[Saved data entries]
● ● ● ● ● ● ●

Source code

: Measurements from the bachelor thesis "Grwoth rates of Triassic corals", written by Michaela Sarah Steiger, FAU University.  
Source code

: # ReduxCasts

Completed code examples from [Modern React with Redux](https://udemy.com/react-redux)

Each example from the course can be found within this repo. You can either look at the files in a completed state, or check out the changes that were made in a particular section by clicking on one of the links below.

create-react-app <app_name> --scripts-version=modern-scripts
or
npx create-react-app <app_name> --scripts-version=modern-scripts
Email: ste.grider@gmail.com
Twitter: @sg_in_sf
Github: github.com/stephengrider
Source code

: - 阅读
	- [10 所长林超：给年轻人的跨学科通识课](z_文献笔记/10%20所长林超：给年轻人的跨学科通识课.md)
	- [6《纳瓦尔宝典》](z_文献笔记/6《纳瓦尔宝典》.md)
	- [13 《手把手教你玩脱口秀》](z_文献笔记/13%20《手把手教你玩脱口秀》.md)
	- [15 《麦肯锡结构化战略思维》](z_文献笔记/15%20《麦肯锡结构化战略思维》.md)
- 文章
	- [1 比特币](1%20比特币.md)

● ● ● ● ● ● ●

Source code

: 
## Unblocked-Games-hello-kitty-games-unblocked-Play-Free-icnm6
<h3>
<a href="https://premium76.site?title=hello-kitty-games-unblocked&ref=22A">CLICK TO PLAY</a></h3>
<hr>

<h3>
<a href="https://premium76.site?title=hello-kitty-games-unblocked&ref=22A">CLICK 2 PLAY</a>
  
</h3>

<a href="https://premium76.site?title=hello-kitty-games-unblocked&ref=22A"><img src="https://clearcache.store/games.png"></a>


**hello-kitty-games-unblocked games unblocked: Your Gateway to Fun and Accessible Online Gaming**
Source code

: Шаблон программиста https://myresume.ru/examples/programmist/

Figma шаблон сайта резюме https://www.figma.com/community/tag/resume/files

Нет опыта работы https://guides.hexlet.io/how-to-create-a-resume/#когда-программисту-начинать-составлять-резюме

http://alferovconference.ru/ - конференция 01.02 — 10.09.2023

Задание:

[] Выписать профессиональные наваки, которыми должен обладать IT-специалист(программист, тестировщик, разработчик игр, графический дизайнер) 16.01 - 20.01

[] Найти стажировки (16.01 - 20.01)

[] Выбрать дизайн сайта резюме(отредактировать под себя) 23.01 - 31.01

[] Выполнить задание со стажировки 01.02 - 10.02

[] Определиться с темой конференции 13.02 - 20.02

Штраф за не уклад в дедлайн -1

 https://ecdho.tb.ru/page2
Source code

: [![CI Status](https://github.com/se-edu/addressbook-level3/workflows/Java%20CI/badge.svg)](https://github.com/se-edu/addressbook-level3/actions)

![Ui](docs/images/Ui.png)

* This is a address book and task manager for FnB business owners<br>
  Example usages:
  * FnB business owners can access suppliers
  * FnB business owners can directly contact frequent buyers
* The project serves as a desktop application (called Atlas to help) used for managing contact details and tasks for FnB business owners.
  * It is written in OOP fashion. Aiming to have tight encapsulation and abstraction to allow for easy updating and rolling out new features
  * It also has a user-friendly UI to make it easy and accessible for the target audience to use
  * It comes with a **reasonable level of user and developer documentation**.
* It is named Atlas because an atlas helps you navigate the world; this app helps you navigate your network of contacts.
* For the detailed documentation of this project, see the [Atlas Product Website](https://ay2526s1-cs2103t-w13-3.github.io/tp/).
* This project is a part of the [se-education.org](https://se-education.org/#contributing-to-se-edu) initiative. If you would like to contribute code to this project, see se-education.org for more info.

● ● ● ● ● ● ●

§ ASSIGNMENT
Would you copy out exactly the lines above that start at the one containing "For the detailed" and end at the one containing "for more info.", inclusive?

§ WRITTEN SOLUTION
* For the detailed documentation of this project, see the [Atlas Product Website](https://ay2526s1-cs2103t-w13-3.github.io/tp/).
* This project is a part of the [se-education.org](https://se-education.org/#contributing-to-se-edu) initiative. If you would like to contribute code to this project, see se-education.org for more info.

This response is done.